We have discussed it and in the longer term would both like to try it. Not sure i could cope if He wanted to micro-manage my life.

Have choosen the the stalking option as its not often a Domme gives you that kind of choice. I adore all the Dommes on here, so any chance to to stalk.... :D
 
Stalking Netzach... because none of the situationns have arose in my lifespan.... yet.
 
I still think it should be 24x7, because to my mathematical mind, 24/7 means you get to spend one seventh of the day in your BDSM relationship. Somehow I don't think that's the plan!
 
I edited your poll and hope it says what you would like it to.

If not, let me know.

:rose:
 
I am sure

I am sure I have said many times before . . . but I will say it again.

24/7 is a GREAT deal of work for both people. When I go out with a sub I want to enjoy an intelligent conversation as if I was out on a regular date. Good conversation and eye contact.

The difference would be if I decided to "play" at dinner with the sub.

I am not interested in "micro-managing" 24/7. Most of my subs have been married and were not interested in leaving their husbands and I NEVER wanted them to leave husbands.

Recently, a sub, has become a very good friend and we have had many conversations and in one of them she shared many things that made me confirm that I only wanted the BEST for her. I was never mad at her (she thought I would be) but pleased that she could be very adult and still want us to be close.

I say this since she NEVER reads my posts.
 
i've been living 24/7 for a few years now and love it. i couldn't imagine my life any other way.
only problem i've found is what to call Master when the kids are around.

s
 
i have a very good online friend of 4 years, who is a subbie with a Master. In simply wishing to understand the {brackets} which symbolize the collar after her ID/nick i asked questions to which she provided answers along with her suggestion that i read more online. i left her PM window that night over 3 years ago and havn't stopped reading and soaking up an increased understanding of the lifestyle... since. i found myself at a 'matchmaker site for D/s .. BDSM-ers' somewhat recently and began correspondances with a Dom local to me. W/we met in real and hit it off very very well. i am collared and belong to Him. ".. to be continued, as the story goes on".
 
I always knew about 24/7, as the first bdsm people I knew are in one. So when D and I were discussing moving in together, we knew that's what would happen if we did.

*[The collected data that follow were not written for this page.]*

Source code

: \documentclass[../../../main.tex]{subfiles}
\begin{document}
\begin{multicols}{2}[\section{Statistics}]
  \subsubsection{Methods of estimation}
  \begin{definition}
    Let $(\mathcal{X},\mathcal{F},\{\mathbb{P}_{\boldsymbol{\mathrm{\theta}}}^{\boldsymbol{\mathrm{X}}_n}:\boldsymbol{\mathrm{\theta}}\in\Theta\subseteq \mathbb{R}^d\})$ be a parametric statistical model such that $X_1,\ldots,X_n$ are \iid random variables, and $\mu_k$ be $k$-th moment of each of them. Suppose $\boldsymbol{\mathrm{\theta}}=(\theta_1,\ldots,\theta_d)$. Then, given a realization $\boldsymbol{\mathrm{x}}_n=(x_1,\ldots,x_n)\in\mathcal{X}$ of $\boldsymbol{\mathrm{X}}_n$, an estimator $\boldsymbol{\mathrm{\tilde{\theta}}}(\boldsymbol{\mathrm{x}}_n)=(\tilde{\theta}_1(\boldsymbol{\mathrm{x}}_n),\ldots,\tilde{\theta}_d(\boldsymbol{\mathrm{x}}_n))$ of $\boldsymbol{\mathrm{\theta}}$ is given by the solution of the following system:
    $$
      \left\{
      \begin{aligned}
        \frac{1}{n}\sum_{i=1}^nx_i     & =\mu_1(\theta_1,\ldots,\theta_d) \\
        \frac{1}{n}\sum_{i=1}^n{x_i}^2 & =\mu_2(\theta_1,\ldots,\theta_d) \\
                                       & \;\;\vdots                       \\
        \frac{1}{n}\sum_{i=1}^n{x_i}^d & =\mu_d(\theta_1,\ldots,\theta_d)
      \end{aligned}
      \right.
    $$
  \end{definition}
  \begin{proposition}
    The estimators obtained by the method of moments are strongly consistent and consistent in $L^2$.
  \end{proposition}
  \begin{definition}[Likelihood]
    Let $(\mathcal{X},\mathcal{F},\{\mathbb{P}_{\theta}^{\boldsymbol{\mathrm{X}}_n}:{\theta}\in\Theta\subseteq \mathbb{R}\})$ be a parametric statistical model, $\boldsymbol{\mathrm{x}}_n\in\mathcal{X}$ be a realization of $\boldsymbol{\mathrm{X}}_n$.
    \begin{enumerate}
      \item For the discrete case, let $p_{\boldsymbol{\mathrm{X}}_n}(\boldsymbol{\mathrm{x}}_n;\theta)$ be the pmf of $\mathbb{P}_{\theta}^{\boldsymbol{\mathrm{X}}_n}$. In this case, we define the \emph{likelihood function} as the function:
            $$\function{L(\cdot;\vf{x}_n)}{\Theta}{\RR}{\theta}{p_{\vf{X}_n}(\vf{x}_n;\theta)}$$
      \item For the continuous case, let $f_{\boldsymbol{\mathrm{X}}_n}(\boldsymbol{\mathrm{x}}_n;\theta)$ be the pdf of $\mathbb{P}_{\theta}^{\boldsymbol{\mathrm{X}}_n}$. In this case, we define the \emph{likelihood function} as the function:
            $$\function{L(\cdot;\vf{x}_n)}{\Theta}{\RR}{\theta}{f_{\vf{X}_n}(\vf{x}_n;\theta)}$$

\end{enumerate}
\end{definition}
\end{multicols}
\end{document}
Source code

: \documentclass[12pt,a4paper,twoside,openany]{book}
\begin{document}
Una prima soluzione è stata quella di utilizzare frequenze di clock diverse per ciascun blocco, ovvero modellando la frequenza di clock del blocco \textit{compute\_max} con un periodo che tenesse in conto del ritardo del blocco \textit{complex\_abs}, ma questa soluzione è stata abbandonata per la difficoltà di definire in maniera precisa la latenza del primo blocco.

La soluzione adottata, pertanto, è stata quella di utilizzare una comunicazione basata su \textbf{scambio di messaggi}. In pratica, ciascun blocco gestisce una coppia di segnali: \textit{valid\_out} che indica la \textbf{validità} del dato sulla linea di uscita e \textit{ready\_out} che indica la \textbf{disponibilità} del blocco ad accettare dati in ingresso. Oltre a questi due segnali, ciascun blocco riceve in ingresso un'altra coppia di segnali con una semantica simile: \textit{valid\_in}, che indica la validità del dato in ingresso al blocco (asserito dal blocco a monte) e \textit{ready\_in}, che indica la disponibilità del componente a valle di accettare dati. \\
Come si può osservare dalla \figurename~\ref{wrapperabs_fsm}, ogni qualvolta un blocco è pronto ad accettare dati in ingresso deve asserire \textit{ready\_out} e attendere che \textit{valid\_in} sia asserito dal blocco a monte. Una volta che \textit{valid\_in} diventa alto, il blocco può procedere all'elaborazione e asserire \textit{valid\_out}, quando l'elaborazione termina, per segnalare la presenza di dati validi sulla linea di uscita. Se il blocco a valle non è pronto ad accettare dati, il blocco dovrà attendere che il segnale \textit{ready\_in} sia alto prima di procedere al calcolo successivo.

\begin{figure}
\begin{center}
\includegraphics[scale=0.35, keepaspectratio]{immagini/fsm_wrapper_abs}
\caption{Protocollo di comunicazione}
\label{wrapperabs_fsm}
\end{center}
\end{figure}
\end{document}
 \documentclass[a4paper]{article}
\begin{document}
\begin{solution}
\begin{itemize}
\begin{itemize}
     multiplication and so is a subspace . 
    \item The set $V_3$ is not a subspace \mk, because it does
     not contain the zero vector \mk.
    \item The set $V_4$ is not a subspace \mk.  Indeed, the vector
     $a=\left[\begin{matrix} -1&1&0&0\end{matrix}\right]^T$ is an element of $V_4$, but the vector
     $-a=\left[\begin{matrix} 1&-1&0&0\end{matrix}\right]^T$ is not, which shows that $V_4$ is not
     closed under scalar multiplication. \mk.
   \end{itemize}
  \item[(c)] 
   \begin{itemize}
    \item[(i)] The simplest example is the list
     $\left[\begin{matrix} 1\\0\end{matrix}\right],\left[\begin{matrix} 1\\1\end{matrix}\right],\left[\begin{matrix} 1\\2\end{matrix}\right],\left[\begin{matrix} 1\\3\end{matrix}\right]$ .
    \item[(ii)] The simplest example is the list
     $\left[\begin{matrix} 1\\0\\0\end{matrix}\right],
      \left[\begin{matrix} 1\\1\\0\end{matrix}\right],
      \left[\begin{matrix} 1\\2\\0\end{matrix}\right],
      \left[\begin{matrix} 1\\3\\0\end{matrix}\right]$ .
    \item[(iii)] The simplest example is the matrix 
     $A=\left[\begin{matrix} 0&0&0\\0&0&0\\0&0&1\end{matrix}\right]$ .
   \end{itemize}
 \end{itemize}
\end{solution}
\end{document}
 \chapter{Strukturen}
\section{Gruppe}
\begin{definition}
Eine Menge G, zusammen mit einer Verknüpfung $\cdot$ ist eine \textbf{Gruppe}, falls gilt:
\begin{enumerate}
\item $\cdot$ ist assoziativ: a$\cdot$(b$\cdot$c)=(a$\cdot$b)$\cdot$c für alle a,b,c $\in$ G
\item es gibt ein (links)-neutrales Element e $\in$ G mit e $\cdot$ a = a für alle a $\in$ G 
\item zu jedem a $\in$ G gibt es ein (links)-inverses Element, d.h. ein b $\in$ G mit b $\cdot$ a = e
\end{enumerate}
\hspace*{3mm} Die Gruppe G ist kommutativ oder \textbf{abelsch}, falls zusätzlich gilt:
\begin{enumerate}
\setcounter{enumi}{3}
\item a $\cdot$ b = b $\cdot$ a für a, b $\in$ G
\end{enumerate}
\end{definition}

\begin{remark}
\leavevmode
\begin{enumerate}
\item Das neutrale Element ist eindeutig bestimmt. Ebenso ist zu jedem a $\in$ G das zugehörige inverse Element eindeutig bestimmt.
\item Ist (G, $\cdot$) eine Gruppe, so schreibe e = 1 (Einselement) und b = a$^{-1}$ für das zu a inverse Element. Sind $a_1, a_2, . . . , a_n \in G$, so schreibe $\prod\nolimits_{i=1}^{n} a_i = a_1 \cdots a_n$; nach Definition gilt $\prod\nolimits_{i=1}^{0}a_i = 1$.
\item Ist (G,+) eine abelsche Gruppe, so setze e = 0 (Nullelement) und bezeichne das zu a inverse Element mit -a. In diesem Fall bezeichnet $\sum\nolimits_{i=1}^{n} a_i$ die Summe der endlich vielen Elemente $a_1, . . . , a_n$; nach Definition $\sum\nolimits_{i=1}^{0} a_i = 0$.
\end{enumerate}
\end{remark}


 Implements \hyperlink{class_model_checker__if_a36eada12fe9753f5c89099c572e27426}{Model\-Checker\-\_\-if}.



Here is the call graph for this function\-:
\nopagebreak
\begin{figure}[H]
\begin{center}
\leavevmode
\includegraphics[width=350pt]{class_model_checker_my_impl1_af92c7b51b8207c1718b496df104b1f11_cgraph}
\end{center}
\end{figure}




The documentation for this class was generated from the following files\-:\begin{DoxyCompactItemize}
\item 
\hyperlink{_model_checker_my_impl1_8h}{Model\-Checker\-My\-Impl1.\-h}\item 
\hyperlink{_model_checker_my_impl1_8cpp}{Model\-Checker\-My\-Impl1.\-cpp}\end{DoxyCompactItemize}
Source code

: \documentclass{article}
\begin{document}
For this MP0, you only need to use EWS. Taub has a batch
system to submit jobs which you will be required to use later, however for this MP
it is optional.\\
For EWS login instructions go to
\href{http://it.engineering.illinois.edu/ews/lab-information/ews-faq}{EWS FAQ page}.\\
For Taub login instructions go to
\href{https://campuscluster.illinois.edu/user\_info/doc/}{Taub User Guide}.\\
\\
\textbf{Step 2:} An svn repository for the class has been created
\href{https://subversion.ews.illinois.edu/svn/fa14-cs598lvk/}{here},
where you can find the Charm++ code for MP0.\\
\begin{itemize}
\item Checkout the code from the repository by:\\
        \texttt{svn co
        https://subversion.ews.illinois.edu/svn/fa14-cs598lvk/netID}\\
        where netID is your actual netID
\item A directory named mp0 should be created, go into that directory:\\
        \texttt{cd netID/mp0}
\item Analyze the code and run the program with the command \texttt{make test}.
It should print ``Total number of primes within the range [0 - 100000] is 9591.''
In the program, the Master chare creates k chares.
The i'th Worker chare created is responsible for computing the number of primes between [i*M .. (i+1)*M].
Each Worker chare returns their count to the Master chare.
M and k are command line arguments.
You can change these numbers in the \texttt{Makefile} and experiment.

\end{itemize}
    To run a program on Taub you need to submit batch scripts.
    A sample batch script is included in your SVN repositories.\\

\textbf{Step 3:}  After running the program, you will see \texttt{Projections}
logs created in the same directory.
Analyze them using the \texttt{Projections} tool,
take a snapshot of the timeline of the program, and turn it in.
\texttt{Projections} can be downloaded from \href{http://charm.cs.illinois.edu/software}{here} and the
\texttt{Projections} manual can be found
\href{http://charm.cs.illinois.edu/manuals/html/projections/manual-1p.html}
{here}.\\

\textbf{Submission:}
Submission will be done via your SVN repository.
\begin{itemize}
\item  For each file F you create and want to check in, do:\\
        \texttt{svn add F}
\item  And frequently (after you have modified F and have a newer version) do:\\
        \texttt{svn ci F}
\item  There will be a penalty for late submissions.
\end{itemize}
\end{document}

I'm not sure where you're getting this "micro-management" myth from, though. Some people need that, I know, but of the three 24/7's that pop into my head right away, (the one mentioned above, and ours and OSG and her Master) only one is a micro-manage style.

Basically, we laid down some ground rules when we moved in, and I follow them to the best of my ability. I have the right to ask questions and discuss changes, but I am prepared for a no. If he said, "We're having eggs for breakfast." I know how he likes them, and how he wants them presented and I do it. I don't pull the "but which two eggs should I cook, Master?" thing. Now, this isn't to say he's above writing "this egg" on a few eggs to see if I do it, but in general, he knows his place and I know mine and no micro managing is neccessary! :)

I picked my best option above, but I wish there was an option for "being in a 24/7 and stalking Netz anyway"!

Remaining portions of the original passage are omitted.